Detrás de mí podía notar la presencia de Sofía y Gerardo, mis fieles escuderos me seguían con el temor de que me fuera a desplomar.

Como ya he dicho, quería atravesar aquel pasillo por mis propios medios, estaba decidida a hacerlo. La juez me habría recibido exactamente igual si me presentaba en silla de ruedas. Sin embargo, no la conocía de nada y quería dar una cierta imagen de solidez ante ella, ante el fiscal y ante el resto de comparecientes. Cuando entrara en su despacho, quería hacerlo de pie, en el sentido más amplio del término.

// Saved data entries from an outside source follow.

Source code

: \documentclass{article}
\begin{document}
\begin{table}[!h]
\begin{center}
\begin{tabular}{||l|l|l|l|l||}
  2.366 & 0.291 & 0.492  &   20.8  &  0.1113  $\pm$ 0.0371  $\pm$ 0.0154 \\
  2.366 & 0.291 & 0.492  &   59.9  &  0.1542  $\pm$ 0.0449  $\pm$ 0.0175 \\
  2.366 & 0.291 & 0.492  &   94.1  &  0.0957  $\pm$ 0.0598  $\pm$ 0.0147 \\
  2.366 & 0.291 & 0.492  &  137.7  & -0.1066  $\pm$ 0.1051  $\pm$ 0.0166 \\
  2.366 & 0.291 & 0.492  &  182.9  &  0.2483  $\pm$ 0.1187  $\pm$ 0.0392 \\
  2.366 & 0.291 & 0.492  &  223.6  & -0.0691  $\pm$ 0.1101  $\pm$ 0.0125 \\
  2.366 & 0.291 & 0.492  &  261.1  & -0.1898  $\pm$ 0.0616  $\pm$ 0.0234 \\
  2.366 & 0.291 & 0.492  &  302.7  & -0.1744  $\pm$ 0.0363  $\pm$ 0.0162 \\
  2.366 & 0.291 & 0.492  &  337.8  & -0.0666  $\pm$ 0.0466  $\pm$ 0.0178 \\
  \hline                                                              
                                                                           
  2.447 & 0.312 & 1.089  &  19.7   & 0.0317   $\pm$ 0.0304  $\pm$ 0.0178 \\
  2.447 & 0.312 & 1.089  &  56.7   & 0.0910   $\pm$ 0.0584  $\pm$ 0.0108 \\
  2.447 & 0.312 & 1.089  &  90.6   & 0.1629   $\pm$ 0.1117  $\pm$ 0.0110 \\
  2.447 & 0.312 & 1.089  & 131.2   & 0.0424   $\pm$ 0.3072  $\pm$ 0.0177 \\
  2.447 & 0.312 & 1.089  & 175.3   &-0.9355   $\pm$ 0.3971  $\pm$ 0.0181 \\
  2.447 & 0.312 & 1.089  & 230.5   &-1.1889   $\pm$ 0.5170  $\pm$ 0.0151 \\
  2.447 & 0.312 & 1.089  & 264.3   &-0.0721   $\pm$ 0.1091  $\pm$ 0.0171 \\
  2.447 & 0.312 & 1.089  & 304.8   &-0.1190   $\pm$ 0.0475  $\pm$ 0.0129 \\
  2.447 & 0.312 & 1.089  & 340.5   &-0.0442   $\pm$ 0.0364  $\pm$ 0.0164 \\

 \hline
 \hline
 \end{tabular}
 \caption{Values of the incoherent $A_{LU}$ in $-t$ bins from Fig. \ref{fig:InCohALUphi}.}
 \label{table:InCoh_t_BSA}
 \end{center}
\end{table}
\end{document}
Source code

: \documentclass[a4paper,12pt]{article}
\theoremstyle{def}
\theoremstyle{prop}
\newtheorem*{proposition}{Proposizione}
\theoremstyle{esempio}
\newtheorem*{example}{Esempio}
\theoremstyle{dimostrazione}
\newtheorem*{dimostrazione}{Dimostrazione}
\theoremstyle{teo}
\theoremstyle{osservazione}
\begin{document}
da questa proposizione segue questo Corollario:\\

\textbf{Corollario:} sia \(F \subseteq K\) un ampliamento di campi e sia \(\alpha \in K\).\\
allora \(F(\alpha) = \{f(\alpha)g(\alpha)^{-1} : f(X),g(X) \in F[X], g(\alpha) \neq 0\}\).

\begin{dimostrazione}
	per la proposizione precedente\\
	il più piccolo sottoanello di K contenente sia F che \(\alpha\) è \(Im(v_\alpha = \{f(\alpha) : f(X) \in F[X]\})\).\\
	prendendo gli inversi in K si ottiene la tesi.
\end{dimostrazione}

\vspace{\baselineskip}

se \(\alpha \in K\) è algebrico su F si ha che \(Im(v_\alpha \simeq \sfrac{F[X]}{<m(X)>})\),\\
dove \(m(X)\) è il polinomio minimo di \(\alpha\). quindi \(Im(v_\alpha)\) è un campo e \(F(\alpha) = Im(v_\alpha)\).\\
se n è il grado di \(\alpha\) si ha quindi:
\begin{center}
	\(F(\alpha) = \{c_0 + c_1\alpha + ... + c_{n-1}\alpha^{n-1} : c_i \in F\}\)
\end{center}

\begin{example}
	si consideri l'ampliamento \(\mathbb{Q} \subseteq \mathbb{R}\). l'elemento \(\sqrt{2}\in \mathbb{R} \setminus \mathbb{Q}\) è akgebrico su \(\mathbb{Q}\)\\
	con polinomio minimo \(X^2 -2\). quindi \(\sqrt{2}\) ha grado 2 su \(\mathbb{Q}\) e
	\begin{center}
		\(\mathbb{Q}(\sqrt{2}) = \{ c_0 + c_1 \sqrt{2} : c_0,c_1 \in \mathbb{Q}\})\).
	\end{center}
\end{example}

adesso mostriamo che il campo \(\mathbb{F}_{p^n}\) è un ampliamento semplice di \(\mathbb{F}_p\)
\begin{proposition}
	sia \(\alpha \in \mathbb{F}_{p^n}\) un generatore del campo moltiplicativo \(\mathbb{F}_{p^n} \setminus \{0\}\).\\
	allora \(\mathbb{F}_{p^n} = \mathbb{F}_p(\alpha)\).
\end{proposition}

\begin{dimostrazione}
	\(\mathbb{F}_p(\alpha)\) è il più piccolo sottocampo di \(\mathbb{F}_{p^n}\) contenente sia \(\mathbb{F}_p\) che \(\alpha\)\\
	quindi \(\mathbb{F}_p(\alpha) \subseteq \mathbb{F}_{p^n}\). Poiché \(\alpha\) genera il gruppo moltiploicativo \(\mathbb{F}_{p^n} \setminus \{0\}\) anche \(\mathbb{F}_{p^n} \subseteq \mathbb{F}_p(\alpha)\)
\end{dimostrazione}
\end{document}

Me fijé en el suelo de gres recién encerado, mis pies se deslizaban por él lentamente, con sumo cuidado. Me dio la impresión de que aquel suelo llevaba muy poco tiempo en el inmueble, era una de las pocas cosas que parecían nuevas y relucientes a primera vista. Los juzgados de Robredo se habían abierto hacía apenas unos meses, en un antiguo y enorme complejo de edificios de propiedad municipal que albergaba todo tipo de servicios públicos tanto del Ayuntamiento como del Estado: centro de la tercera edad, ambulatorio, comisaría, piscina e incluso un parque de bomberos. A pesar de tratarse de unos tribunales recién inaugurados, las viejas paredes, techos y ventanales que los albergaban producían la sensación de que llevaban allí toda la vida. Según decían, aquella especie de microciudad había sido en tiempos un importante cuartel que por motivos estratégicos se había trasladado junto a la base de Torrejón.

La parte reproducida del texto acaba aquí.